Bring together every line in the data that includes "went".
[[ Supplied records open ]]
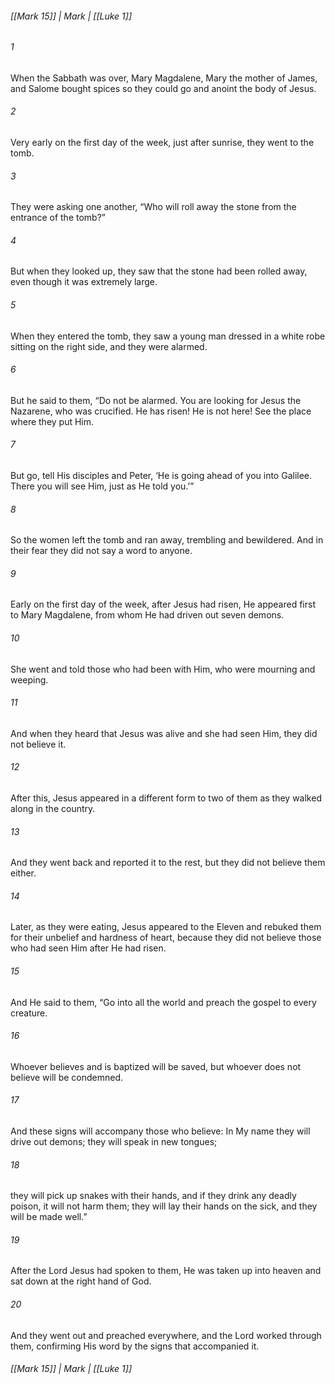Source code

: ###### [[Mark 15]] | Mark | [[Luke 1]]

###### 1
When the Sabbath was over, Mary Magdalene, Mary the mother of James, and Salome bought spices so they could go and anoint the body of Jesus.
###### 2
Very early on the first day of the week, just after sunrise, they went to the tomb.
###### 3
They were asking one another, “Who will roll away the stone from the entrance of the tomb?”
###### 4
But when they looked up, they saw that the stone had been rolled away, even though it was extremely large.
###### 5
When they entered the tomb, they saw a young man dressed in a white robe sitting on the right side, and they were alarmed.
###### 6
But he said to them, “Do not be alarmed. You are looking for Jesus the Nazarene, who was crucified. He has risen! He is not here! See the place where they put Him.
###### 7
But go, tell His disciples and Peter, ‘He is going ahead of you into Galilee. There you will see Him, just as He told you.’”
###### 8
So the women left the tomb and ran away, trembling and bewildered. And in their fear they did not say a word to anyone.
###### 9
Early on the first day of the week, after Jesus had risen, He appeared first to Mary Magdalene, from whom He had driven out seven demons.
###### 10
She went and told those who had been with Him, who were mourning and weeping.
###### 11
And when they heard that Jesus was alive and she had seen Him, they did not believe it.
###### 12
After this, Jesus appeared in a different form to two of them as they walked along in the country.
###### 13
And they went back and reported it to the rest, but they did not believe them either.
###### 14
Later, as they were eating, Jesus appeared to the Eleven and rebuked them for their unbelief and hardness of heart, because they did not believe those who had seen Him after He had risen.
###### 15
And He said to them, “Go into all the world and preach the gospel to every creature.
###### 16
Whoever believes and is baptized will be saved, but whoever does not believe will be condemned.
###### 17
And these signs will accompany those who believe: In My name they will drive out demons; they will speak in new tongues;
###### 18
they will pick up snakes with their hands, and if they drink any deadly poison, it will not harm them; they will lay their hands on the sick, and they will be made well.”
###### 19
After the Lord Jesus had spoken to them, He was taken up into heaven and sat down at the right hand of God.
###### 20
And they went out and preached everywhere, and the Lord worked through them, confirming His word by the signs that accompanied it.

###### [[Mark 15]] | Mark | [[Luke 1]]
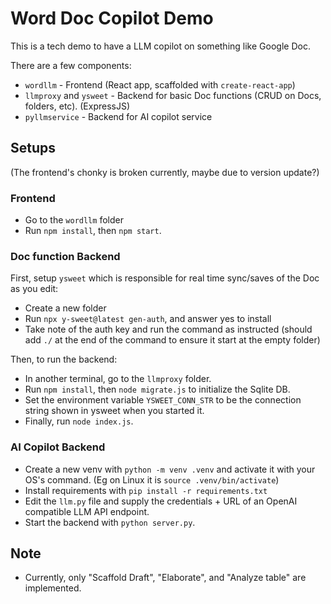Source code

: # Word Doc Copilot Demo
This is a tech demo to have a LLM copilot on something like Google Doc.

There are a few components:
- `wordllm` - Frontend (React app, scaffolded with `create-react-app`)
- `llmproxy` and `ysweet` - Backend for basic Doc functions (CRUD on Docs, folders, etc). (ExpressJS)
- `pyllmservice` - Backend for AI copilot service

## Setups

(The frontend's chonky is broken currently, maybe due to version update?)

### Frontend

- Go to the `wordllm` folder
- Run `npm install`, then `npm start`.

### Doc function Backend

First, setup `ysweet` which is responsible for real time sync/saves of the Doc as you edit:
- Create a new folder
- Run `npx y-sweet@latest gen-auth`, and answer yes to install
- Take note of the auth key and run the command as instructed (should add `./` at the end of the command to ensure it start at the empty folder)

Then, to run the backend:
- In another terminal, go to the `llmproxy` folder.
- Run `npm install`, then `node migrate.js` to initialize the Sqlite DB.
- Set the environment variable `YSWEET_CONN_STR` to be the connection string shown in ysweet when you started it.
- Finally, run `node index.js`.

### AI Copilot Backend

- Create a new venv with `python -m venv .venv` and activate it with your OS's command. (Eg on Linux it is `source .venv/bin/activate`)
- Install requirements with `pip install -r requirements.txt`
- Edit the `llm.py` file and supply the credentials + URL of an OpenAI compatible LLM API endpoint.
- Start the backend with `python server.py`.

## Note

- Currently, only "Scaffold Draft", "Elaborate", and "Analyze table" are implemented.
[[ Supplied records closed ]]
Answer box
Very early on the first day of the week, just after sunrise, they went to the tomb.
She went and told those who had been with Him, who were mourning and weeping.
And they went back and reported it to the rest, but they did not believe them either.
And they went out and preached everywhere, and the Lord worked through them, confirming His word by the signs that accompanied it.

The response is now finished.